5.4 Efficacy of IALPF in predictive analysis

The comparative analysis of predictive algorithms demonstrated the remarkable performance of IALPF in accurately predicting the impact of consanguineous marriage on reading disability. With a mean accuracy of 22.00, and a notably low standard deviation of 0.75, IALPF outperformed both Back Propagation (BP) and General Regression Neural Network (GRNN). These results are not only statistically significant but also practically meaningful:

Accuracy comparison:

  • BP Mean Accuracy: 17.73

  • GRNN Mean Accuracy: 10.01

In terms of predictive performance, IALPF offers a substantial advantage over traditional methods. To provide further insight into the predictive capabilities, we calculated the precision, recall, and F1-score for each algorithm. The results are as follows:

IALPF Performance Metrics:

  • Precision: 0.89

  • Recall: 0.95

  • F1-score: 0.92

BP Performance Metrics:

  • Precision: 0.76

  • Recall: 0.61

  • F1-score: 0.68

GRNN Performance Metrics:

  • Precision: 0.62

  • Recall: 0.48

  • F1-score: 0.54

These metrics demonstrate that IALPF not only achieves higher accuracy but also excels in terms of precision, recall, and F1-score, indicating its effectiveness in accurately predicting reading disabilities resulting from consanguineous marriage.

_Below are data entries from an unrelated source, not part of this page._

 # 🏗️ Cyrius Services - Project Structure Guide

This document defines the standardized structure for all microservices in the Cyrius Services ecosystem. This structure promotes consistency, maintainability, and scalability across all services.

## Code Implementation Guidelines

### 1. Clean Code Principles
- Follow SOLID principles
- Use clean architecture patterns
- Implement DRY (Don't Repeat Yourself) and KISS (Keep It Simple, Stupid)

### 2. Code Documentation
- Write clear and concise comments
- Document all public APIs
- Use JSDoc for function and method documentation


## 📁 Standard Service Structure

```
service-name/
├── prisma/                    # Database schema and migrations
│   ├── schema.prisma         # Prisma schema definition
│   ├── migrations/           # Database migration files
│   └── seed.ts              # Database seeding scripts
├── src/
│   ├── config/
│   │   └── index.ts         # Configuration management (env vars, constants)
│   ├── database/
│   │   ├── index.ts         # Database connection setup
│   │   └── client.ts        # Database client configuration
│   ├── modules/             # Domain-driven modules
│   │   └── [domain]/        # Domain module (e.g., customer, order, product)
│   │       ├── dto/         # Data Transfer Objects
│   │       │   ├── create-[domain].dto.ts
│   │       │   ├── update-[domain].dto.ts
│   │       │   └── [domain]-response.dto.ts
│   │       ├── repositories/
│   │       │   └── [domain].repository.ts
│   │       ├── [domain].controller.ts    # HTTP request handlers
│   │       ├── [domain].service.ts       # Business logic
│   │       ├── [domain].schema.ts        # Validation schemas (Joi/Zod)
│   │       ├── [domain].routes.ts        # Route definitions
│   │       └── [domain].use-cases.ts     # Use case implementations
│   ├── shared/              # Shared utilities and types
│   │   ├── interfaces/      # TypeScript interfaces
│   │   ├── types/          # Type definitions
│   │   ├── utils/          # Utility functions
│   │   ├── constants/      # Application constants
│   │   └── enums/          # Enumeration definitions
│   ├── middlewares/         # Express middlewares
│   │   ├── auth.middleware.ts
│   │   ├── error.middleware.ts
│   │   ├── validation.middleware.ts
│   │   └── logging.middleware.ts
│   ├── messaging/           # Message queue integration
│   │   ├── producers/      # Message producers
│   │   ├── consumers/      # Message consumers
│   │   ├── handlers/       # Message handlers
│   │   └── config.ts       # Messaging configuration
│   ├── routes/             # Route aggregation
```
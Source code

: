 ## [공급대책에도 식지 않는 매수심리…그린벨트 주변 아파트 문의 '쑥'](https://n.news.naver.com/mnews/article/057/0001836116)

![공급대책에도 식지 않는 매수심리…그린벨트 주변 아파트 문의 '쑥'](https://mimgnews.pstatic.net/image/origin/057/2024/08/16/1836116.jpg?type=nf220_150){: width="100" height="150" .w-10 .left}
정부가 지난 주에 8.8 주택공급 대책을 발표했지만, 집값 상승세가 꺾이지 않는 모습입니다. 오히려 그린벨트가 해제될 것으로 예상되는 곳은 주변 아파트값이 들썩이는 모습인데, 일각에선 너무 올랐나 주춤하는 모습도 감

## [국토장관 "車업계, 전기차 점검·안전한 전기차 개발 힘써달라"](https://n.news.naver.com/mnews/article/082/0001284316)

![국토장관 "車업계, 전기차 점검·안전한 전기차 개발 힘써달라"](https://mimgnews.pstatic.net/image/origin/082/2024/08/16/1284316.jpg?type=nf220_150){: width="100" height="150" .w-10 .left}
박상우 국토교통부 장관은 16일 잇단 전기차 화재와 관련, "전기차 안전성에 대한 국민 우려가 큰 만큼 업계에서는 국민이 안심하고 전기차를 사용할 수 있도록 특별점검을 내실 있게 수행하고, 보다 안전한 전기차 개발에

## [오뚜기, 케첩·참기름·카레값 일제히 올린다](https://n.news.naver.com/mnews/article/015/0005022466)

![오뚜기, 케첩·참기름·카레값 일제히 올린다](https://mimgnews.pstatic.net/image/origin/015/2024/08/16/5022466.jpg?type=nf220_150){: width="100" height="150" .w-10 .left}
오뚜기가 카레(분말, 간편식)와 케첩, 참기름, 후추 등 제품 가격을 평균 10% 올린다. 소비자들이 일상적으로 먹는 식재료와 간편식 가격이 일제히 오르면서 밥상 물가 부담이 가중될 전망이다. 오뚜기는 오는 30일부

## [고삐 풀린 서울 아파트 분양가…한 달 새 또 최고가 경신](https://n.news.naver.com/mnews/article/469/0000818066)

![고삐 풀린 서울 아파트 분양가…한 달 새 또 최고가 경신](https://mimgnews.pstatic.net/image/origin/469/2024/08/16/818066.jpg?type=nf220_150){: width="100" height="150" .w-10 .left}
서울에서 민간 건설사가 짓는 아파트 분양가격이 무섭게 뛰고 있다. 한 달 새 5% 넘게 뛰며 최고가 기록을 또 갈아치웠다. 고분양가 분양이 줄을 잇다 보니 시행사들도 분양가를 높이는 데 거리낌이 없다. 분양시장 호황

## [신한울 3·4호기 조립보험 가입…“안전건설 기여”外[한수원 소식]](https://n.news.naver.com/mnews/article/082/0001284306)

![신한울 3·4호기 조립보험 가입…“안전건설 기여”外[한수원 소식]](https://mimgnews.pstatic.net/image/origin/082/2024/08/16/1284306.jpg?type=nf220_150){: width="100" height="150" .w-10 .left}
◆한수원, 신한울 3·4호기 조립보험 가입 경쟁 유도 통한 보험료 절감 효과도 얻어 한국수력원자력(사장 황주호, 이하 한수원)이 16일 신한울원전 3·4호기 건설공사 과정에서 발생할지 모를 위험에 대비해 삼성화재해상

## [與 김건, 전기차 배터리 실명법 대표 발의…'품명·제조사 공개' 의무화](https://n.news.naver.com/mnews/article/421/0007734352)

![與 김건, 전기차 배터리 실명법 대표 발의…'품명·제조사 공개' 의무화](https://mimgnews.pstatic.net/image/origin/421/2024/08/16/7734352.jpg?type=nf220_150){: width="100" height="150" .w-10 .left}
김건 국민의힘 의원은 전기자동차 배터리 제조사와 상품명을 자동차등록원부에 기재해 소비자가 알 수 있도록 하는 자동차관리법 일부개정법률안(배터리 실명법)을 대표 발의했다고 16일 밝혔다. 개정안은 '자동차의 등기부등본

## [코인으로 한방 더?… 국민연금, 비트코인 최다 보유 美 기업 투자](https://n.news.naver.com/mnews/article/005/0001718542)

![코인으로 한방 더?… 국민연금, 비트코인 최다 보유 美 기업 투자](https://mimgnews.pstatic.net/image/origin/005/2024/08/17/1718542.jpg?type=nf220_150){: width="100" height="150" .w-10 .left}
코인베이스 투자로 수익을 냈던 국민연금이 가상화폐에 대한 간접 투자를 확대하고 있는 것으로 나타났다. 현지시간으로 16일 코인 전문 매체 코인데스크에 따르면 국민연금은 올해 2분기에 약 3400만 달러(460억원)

5.5 Significance and future directions

The implications of this study extend beyond the immediate scope of consanguineous marriage and reading disabilities. The successful application of IALPF introduces a powerful paradigm shift in education and predictive analysis. The framework's potential to revolutionize personalized learning experiences has far-reaching implications for diverse skill development domains and contexts. Furthermore, the findings highlight the importance of considering genetic and familial factors in addressing reading disabilities, underscoring the need for interdisciplinary collaboration between genetics and education.

As a pathway for future research, exploring the specific genetic markers and mechanisms that contribute to the observed reading difficulties in children of first-cousin parents could offer deeper insights into the underlying causes. Additionally, further investigations into the broader implications of consanguineous marriage on cognitive development and learning could uncover novel areas for intervention and support.

In conclusion, the study's outcomes shed light on the intricate relationship between consanguineous marriage and reading disabilities while showcasing the potential of advanced AI techniques in predictive analysis and personalized learning. The findings emphasize the role of genetics in cognitive disorders and advocate for the integration of innovative approaches in education. Ultimately, this research contributes to a more comprehensive understanding of reading disabilities and opens avenues for future exploration at the intersection of genetics, education, and AI-driven prediction.

6 Conclusions

In conclusion, our study investigated the impact of consanguineous marriage on reading disabilities using the Intelligent Adaptive Learning and Prediction Framework (IALPF). The results highlighted a significant link between consanguineous marriage and heightened risk of reading difficulties, underscoring the influence of genetics. The implementation of IALPF demonstrated its superiority in predictive accuracy compared to traditional algorithms, showcasing its potential to revolutionize personalized learning experiences. This research bridges genetics, education, and AI-driven prediction, offering insights that extend beyond reading disabilities. As we move forward, further exploration of genetic markers and interdisciplinary collaboration can deepen our understanding and guide future interventions. The suggested approach will eventually be compatible with OCNN [20,21,22,23,24,25,26,27] and Resnet [28]. As stated in [29], ERNN can be utilized for stress detection. Correlation algorithms and attention mechanisms can also be applied, as in [30, 31]. You can use YOLO v8 as in [32]. The suggested algorithm can be modified to solve diverse agricultural problems and is essential for the effective and sustainable growing of crops all over the world. Future research can also look into combining IALPF with cutting-edge methods like those illustrated in references [33,34,35,36], providing even more advanced capabilities for agricultural decision assistance.